--- PROVIDED INFORMATION Enclosed Below ---
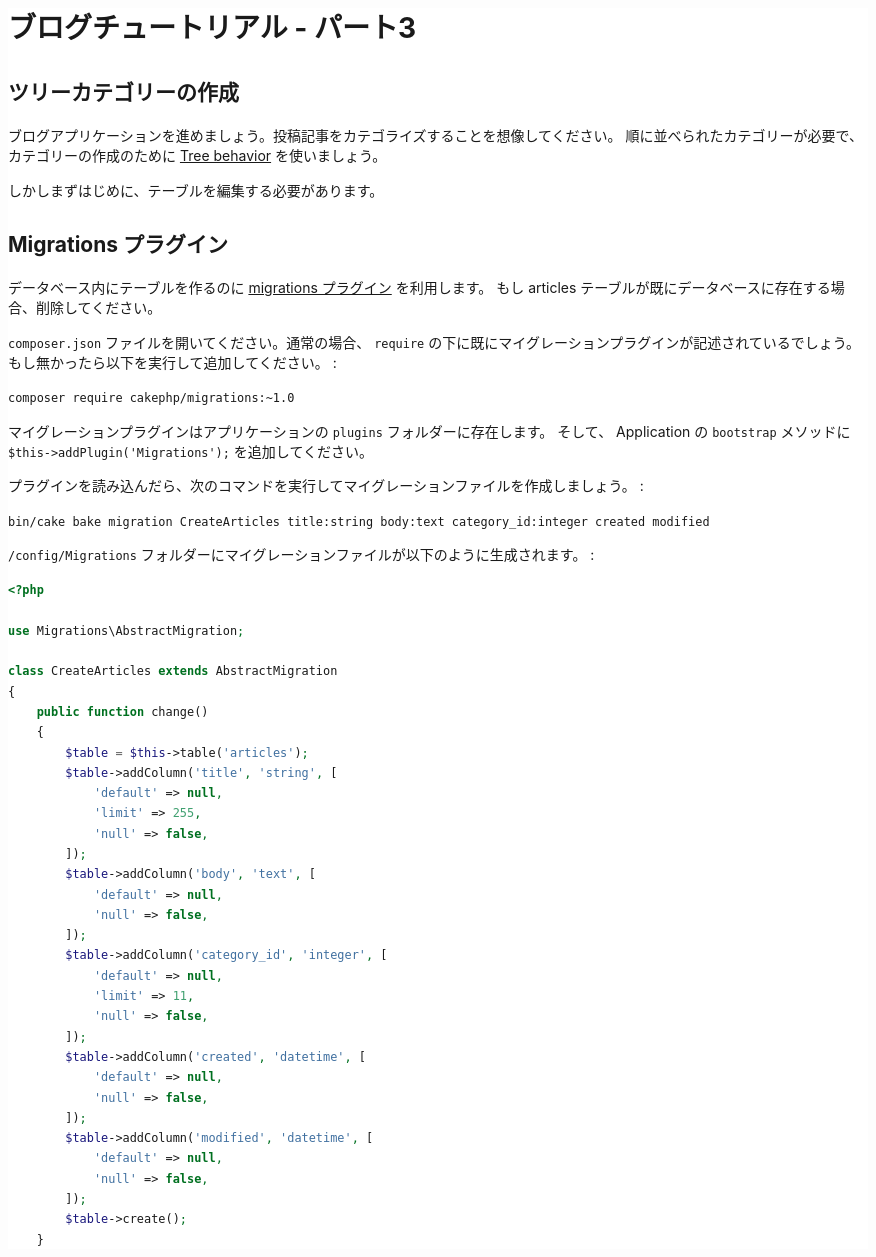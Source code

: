 # ブログチュートリアル - パート3

## ツリーカテゴリーの作成

ブログアプリケーションを進めましょう。投稿記事をカテゴライズすることを想像してください。
順に並べられたカテゴリーが必要で、カテゴリーの作成のために
[Tree behavior](../../orm/behaviors/tree) を使いましょう。

しかしまずはじめに、テーブルを編集する必要があります。

## Migrations プラグイン

データベース内にテーブルを作るのに [migrations プラグイン](https://github.com/cakephp/migrations) を利用します。
もし articles テーブルが既にデータベースに存在する場合、削除してください。

`composer.json` ファイルを開いてください。通常の場合、
`require` の下に既にマイグレーションプラグインが記述されているでしょう。
もし無かったら以下を実行して追加してください。 :

    composer require cakephp/migrations:~1.0

マイグレーションプラグインはアプリケーションの `plugins` フォルダーに存在します。
そして、 Application の `bootstrap` メソッドに `$this->addPlugin('Migrations');`
を追加してください。

プラグインを読み込んだら、次のコマンドを実行してマイグレーションファイルを作成しましょう。 :

    bin/cake bake migration CreateArticles title:string body:text category_id:integer created modified

`/config/Migrations` フォルダーにマイグレーションファイルが以下のように生成されます。 :

``` php
<?php

use Migrations\AbstractMigration;

class CreateArticles extends AbstractMigration
{
    public function change()
    {
        $table = $this->table('articles');
        $table->addColumn('title', 'string', [
            'default' => null,
            'limit' => 255,
            'null' => false,
        ]);
        $table->addColumn('body', 'text', [
            'default' => null,
            'null' => false,
        ]);
        $table->addColumn('category_id', 'integer', [
            'default' => null,
            'limit' => 11,
            'null' => false,
        ]);
        $table->addColumn('created', 'datetime', [
            'default' => null,
            'null' => false,
        ]);
        $table->addColumn('modified', 'datetime', [
            'default' => null,
            'null' => false,
        ]);
        $table->create();
    }
```
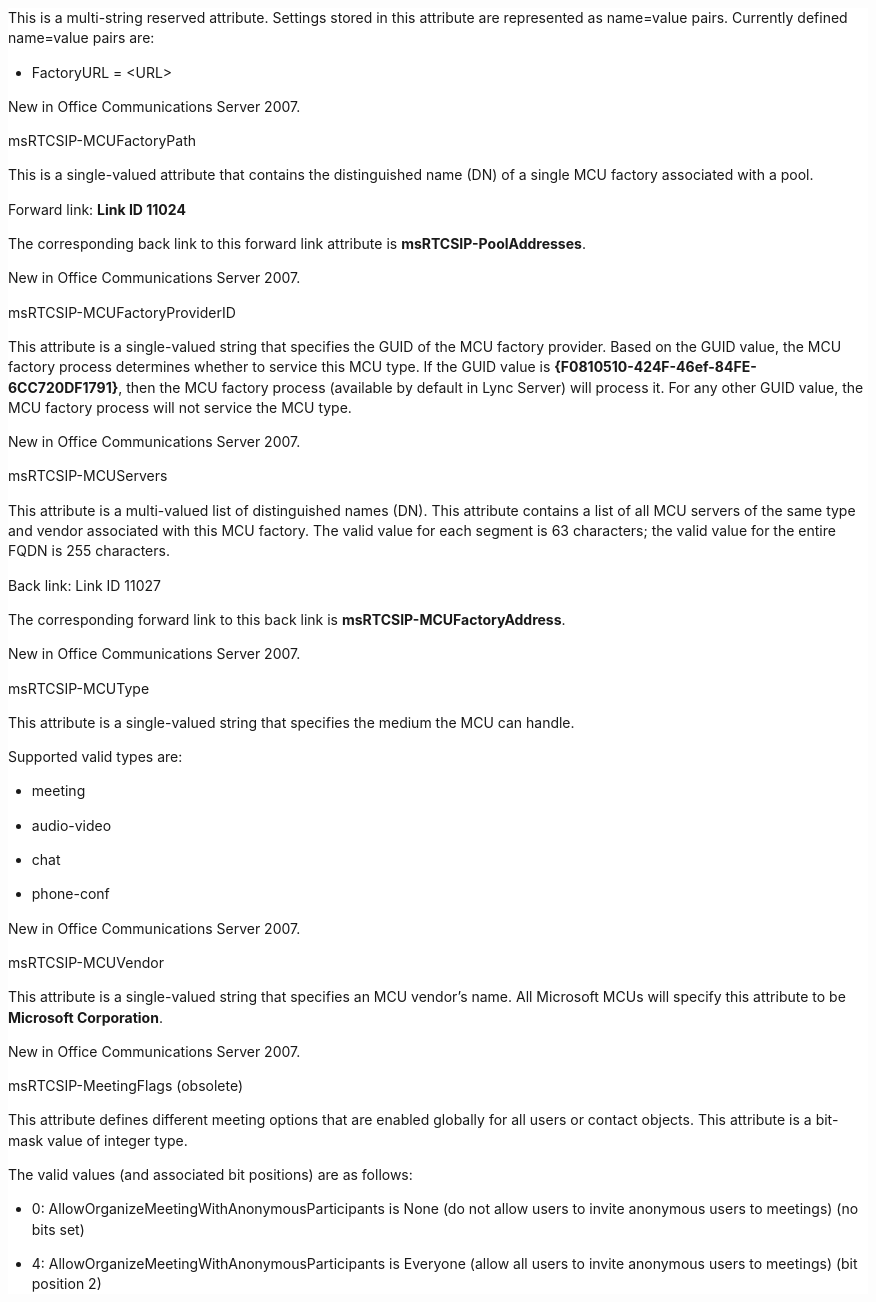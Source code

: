 <td><p>This is a multi-string reserved attribute. Settings stored in this attribute are represented as name=value pairs. Currently defined name=value pairs are:</p>
<ul>
<li><p>FactoryURL = &lt;URL&gt;</p></li>
</ul></td>
<td><p>New in Office Communications Server 2007.</p></td>
</tr>
<tr class="even">
<td><p>msRTCSIP-MCUFactoryPath</p></td>
<td><p>This is a single-valued attribute that contains the distinguished name (DN) of a single MCU factory associated with a pool.</p>
<p>Forward link: <strong>Link ID 11024</strong></p>
<p>The corresponding back link to this forward link attribute is <strong>msRTCSIP-PoolAddresses</strong>.</p></td>
<td><p>New in Office Communications Server 2007.</p></td>
</tr>
<tr class="odd">
<td><p>msRTCSIP-MCUFactoryProviderID</p></td>
<td><p>This attribute is a single-valued string that specifies the GUID of the MCU factory provider. Based on the GUID value, the MCU factory process determines whether to service this MCU type. If the GUID value is <strong>{F0810510-424F-46ef-84FE-6CC720DF1791}</strong>, then the MCU factory process (available by default in Lync Server) will process it. For any other GUID value, the MCU factory process will not service the MCU type.</p></td>
<td><p>New in Office Communications Server 2007.</p></td>
</tr>
<tr class="even">
<td><p>msRTCSIP-MCUServers</p></td>
<td><p>This attribute is a multi-valued list of distinguished names (DN). This attribute contains a list of all MCU servers of the same type and vendor associated with this MCU factory. The valid value for each segment is 63 characters; the valid value for the entire FQDN is 255 characters.</p>
<p>Back link: Link ID 11027</p>
<p>The corresponding forward link to this back link is <strong>msRTCSIP-MCUFactoryAddress</strong>.</p></td>
<td><p>New in Office Communications Server 2007.</p></td>
</tr>
<tr class="odd">
<td><p>msRTCSIP-MCUType</p></td>
<td><p>This attribute is a single-valued string that specifies the medium the MCU can handle.</p>
<p>Supported valid types are:</p>
<ul>
<li><p>meeting</p></li>
<li><p>audio-video</p></li>
<li><p>chat</p></li>
<li><p>phone-conf</p></li>
</ul></td>
<td><p>New in Office Communications Server 2007.</p></td>
</tr>
<tr class="even">
<td><p>msRTCSIP-MCUVendor</p></td>
<td><p>This attribute is a single-valued string that specifies an MCU vendor’s name. All Microsoft MCUs will specify this attribute to be <strong>Microsoft Corporation</strong>.</p></td>
<td><p>New in Office Communications Server 2007.</p></td>
</tr>
<tr class="odd">
<td><p>msRTCSIP-MeetingFlags (obsolete)</p></td>
<td><p>This attribute defines different meeting options that are enabled globally for all users or contact objects. This attribute is a bit-mask value of integer type.</p>
<p>The valid values (and associated bit positions) are as follows:</p>
<ul>
<li><p>0: AllowOrganizeMeetingWithAnonymousParticipants is None (do not allow users to invite anonymous users to meetings) (no bits set)</p></li>
<li><p>4: AllowOrganizeMeetingWithAnonymousParticipants is Everyone (allow all users to invite anonymous users to meetings) (bit position 2)</p></li>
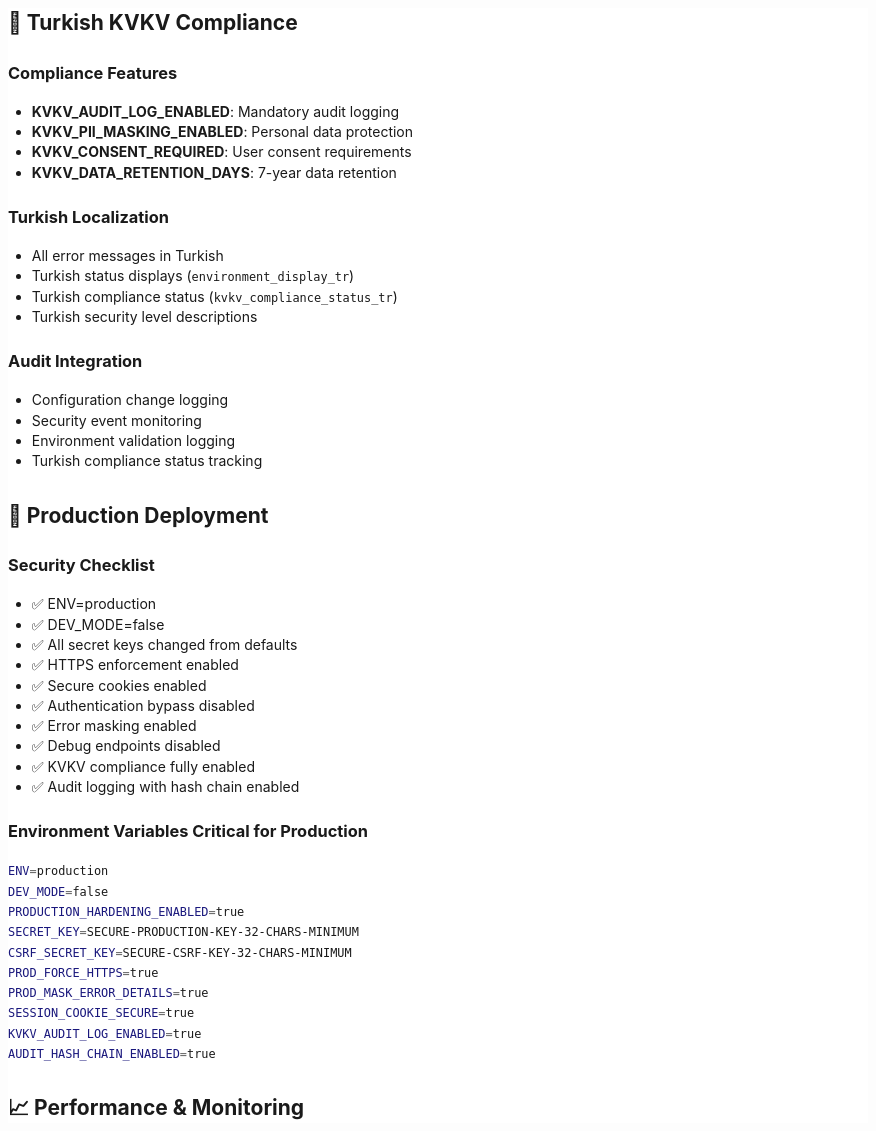## 🎯 Turkish KVKV Compliance

### Compliance Features
- **KVKV_AUDIT_LOG_ENABLED**: Mandatory audit logging
- **KVKV_PII_MASKING_ENABLED**: Personal data protection
- **KVKV_CONSENT_REQUIRED**: User consent requirements
- **KVKV_DATA_RETENTION_DAYS**: 7-year data retention

### Turkish Localization
- All error messages in Turkish
- Turkish status displays (`environment_display_tr`)
- Turkish compliance status (`kvkv_compliance_status_tr`)
- Turkish security level descriptions

### Audit Integration
- Configuration change logging
- Security event monitoring
- Environment validation logging
- Turkish compliance status tracking

## 🚀 Production Deployment

### Security Checklist
- ✅ ENV=production
- ✅ DEV_MODE=false  
- ✅ All secret keys changed from defaults
- ✅ HTTPS enforcement enabled
- ✅ Secure cookies enabled
- ✅ Authentication bypass disabled
- ✅ Error masking enabled
- ✅ Debug endpoints disabled
- ✅ KVKV compliance fully enabled
- ✅ Audit logging with hash chain enabled

### Environment Variables Critical for Production
```bash
ENV=production
DEV_MODE=false
PRODUCTION_HARDENING_ENABLED=true
SECRET_KEY=SECURE-PRODUCTION-KEY-32-CHARS-MINIMUM
CSRF_SECRET_KEY=SECURE-CSRF-KEY-32-CHARS-MINIMUM
PROD_FORCE_HTTPS=true
PROD_MASK_ERROR_DETAILS=true
SESSION_COOKIE_SECURE=true
KVKV_AUDIT_LOG_ENABLED=true
AUDIT_HASH_CHAIN_ENABLED=true
```

## 📈 Performance & Monitoring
--- End of Enclosed PROVIDED INFORMATION ---
#### WHAT THE TASK REQUIRES
Filter the records above for "that" and copy every matching line.

#### EXERCISE RESPONSE
<td><p>This is a single-valued attribute that contains the distinguished name (DN) of a single MCU factory associated with a pool.</p>
<td><p>This attribute is a single-valued string that specifies the GUID of the MCU factory provider. Based on the GUID value, the MCU factory process determines whether to service this MCU type. If the GUID value is <strong>{F0810510-424F-46ef-84FE-6CC720DF1791}</strong>, then the MCU factory process (available by default in Lync Server) will process it. For any other GUID value, the MCU factory process will not service the MCU type.</p></td>
<td><p>This attribute is a single-valued string that specifies the medium the MCU can handle.</p>
<td><p>This attribute is a single-valued string that specifies an MCU vendor’s name. All Microsoft MCUs will specify this attribute to be <strong>Microsoft Corporation</strong>.</p></td>
<td><p>This attribute defines different meeting options that are enabled globally for all users or contact objects. This attribute is a bit-mask value of integer type.</p>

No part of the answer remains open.